*** Opening RECORDS SHOWN ***

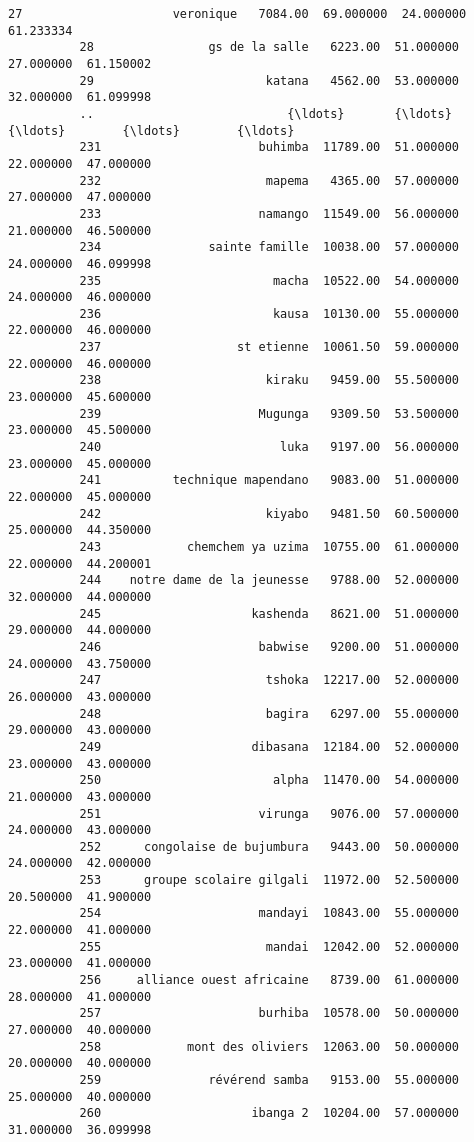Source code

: \documentclass[11pt]{article}
\begin{document}
\begin{Verbatim}[commandchars=\\\{\}]
          27                     veronique   7084.00  69.000000  24.000000  61.233334   
          28                gs de la salle   6223.00  51.000000  27.000000  61.150002   
          29                        katana   4562.00  53.000000  32.000000  61.099998   
          ..                           {\ldots}       {\ldots}        {\ldots}        {\ldots}        {\ldots}   
          231                      buhimba  11789.00  51.000000  22.000000  47.000000   
          232                       mapema   4365.00  57.000000  27.000000  47.000000   
          233                      namango  11549.00  56.000000  21.000000  46.500000   
          234               sainte famille  10038.00  57.000000  24.000000  46.099998   
          235                        macha  10522.00  54.000000  24.000000  46.000000   
          236                        kausa  10130.00  55.000000  22.000000  46.000000   
          237                   st etienne  10061.50  59.000000  22.000000  46.000000   
          238                       kiraku   9459.00  55.500000  23.000000  45.600000   
          239                      Mugunga   9309.50  53.500000  23.000000  45.500000   
          240                         luka   9197.00  56.000000  23.000000  45.000000   
          241          technique mapendano   9083.00  51.000000  22.000000  45.000000   
          242                       kiyabo   9481.50  60.500000  25.000000  44.350000   
          243            chemchem ya uzima  10755.00  61.000000  22.000000  44.200001   
          244    notre dame de la jeunesse   9788.00  52.000000  32.000000  44.000000   
          245                     kashenda   8621.00  51.000000  29.000000  44.000000   
          246                      babwise   9200.00  51.000000  24.000000  43.750000   
          247                       tshoka  12217.00  52.000000  26.000000  43.000000   
          248                       bagira   6297.00  55.000000  29.000000  43.000000   
          249                     dibasana  12184.00  52.000000  23.000000  43.000000   
          250                        alpha  11470.00  54.000000  21.000000  43.000000   
          251                      virunga   9076.00  57.000000  24.000000  43.000000   
          252      congolaise de bujumbura   9443.00  50.000000  24.000000  42.000000   
          253      groupe scolaire gilgali  11972.00  52.500000  20.500000  41.900000   
          254                      mandayi  10843.00  55.000000  22.000000  41.000000   
          255                       mandai  12042.00  52.000000  23.000000  41.000000   
          256     alliance ouest africaine   8739.00  61.000000  28.000000  41.000000   
          257                      burhiba  10578.00  50.000000  27.000000  40.000000   
          258            mont des oliviers  12063.00  50.000000  20.000000  40.000000   
          259               révérend samba   9153.00  55.000000  25.000000  40.000000   
          260                     ibanga 2  10204.00  57.000000  31.000000  36.099998   
          

\end{Verbatim}
\end{document}
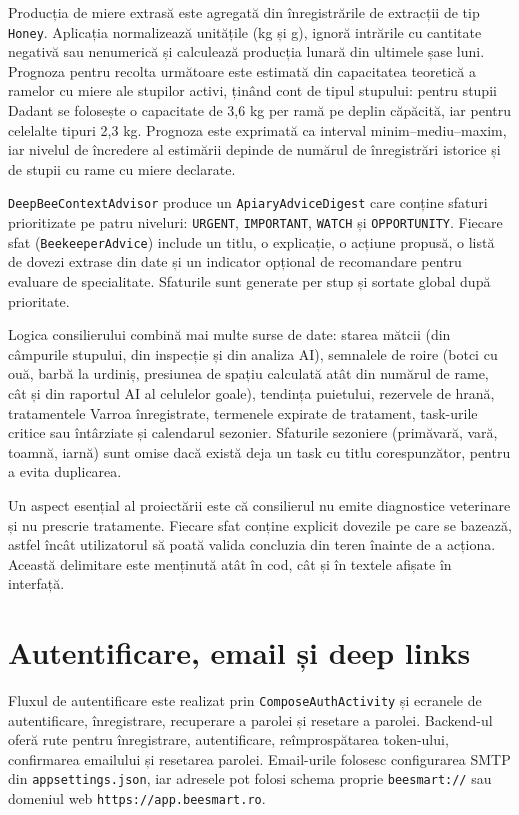 Producția de miere extrasă este agregată din înregistrările de extracții de tip \texttt{Honey}. Aplicația normalizează unitățile (kg și g), ignoră intrările cu cantitate negativă sau nenumerică și calculează producția lunară din ultimele șase luni. Prognoza pentru recolta următoare este estimată din capacitatea teoretică a ramelor cu miere ale stupilor activi, ținând cont de tipul stupului: pentru stupii Dadant se folosește o capacitate de 3,6 kg per ramă pe deplin căpăcită, iar pentru celelalte tipuri 2,3 kg. Prognoza este exprimată ca interval minim--mediu--maxim, iar nivelul de încredere al estimării depinde de numărul de înregistrări istorice și de stupii cu rame cu miere declarate.

\texttt{DeepBeeContextAdvisor} produce un \texttt{ApiaryAdviceDigest} care conține sfaturi prioritizate pe patru niveluri: \texttt{URGENT}, \texttt{IMPORTANT}, \texttt{WATCH} și \texttt{OPPORTUNITY}. Fiecare sfat (\texttt{BeekeeperAdvice}) include un titlu, o explicație, o acțiune propusă, o listă de dovezi extrase din date și un indicator opțional de recomandare pentru evaluare de specialitate. Sfaturile sunt generate per stup și sortate global după prioritate.

Logica consilierului combină mai multe surse de date: starea mătcii (din câmpurile stupului, din inspecție și din analiza AI), semnalele de roire (botci cu ouă, barbă la urdiniș, presiunea de spațiu calculată atât din numărul de rame, cât și din raportul AI al celulelor goale), tendința puietului, rezervele de hrană, tratamentele Varroa înregistrate, termenele expirate de tratament, task-urile critice sau întârziate și calendarul sezonier. Sfaturile sezoniere (primăvară, vară, toamnă, iarnă) sunt omise dacă există deja un task cu titlu corespunzător, pentru a evita duplicarea.

Un aspect esențial al proiectării este că consilierul nu emite diagnostice veterinare și nu prescrie tratamente. Fiecare sfat conține explicit dovezile pe care se bazează, astfel încât utilizatorul să poată valida concluzia din teren înainte de a acționa. Această delimitare este menținută atât în cod, cât și în textele afișate în interfață.

\section{Autentificare, email și deep links}

Fluxul de autentificare este realizat prin \texttt{ComposeAuthActivity} și ecranele de autentificare, înregistrare, recuperare a parolei și resetare a parolei. Backend-ul oferă rute pentru înregistrare, autentificare, reîmprospătarea token-ului, confirmarea emailului și resetarea parolei. Email-urile folosesc configurarea SMTP din \texttt{appsettings.json}, iar adresele pot folosi schema proprie \texttt{beesmart://} sau domeniul web \texttt{https://app.beesmart.ro}.


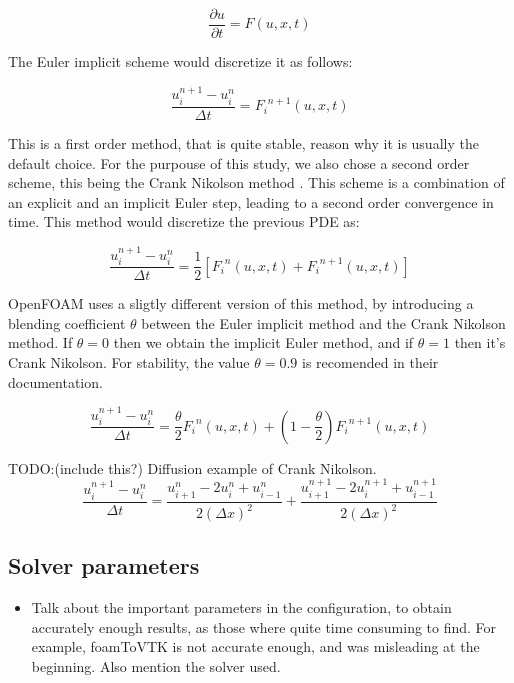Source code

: \documentclass[
  english,        %
  font=times,     %
  onecolumn,      %
]{tumarticle}
\begin{document}
\begin{equation}
    \frac{\partial u}{\partial t} = F(u, x, t)
\end{equation}

The Euler implicit scheme would discretize it as follows:

\begin{equation}
    \frac{u_i^{n+1} - u_i^n}{\Delta t} = {F_i}^{n+1}(u, x, t)
\end{equation}

This is a first order method, that is quite stable, reason why it is usually the default choice. For the purpouse of this study, we also chose a second order scheme, this being the Crank Nikolson method \cite{crank1947practical}. This scheme is a combination of an explicit and an implicit Euler step, leading to a second order convergence in time. This method would discretize the previous PDE as: 

\begin{equation}
    \frac{u_i^{n+1} - u_i^n}{\Delta t} = \frac{1}{2} \left[{F_i}^{n}(u, x, t) +  {F_i}^{n+1}(u, x, t) \right]
\end{equation}


OpenFOAM uses a sligtly different version of this method, by introducing a blending coefficient $\theta$ between the Euler implicit method and the Crank Nikolson method. If $\theta = 0$ then we obtain the implicit Euler method, and if $\theta = 1$ then it's Crank Nikolson. For stability, the value $\theta = 0.9$ is recomended in their documentation.

\begin{equation}
    \frac{u_i^{n+1} - u_i^n}{\Delta t} = \frac{\theta}{2} {F_i}^{n}(u, x, t) + \left( 1 - \frac{\theta}{2} \right) {F_i}^{n+1}(u, x, t)
\end{equation}

 TODO:(include this?) Diffusion example of Crank Nikolson.
\begin{equation}
    \frac{u_i^{n+1} - u_i^{n}}{\Delta t} = \frac{u_{i + 1}^{n} - 2u_{i}^{n} + u_{i - 1}^{n}}{2 \left( \Delta x \right)^2} +  \frac{u_{i + 1}^{n + 1} - 2u_{i}^{n + 1} + u_{i - 1}^{n + 1}}{2 \left( \Delta x \right)^2}
\end{equation}


\subsection{Solver parameters}
\begin{itemize}
    \item Talk about the important parameters in the configuration, to obtain accurately enough results, as those where quite time consuming to find. For example, foamToVTK is not accurate enough, and was misleading at the beginning. Also mention the solver used.
\end{itemize}
\end{document}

*** Closing RECORDS SHOWN ***

• PROBLEM DESCRIPTION:
For each line in the records that contains the word "quite", make a copy.

• YOUR SOLUTION:
This is a first order method, that is quite stable, reason why it is usually the default choice. For the purpouse of this study, we also chose a second order scheme, this being the Crank Nikolson method \cite{crank1947practical}. This scheme is a combination of an explicit and an implicit Euler step, leading to a second order convergence in time. This method would discretize the previous PDE as: 
    \item Talk about the important parameters in the configuration, to obtain accurately enough results, as those where quite time consuming to find. For example, foamToVTK is not accurate enough, and was misleading at the beginning. Also mention the solver used.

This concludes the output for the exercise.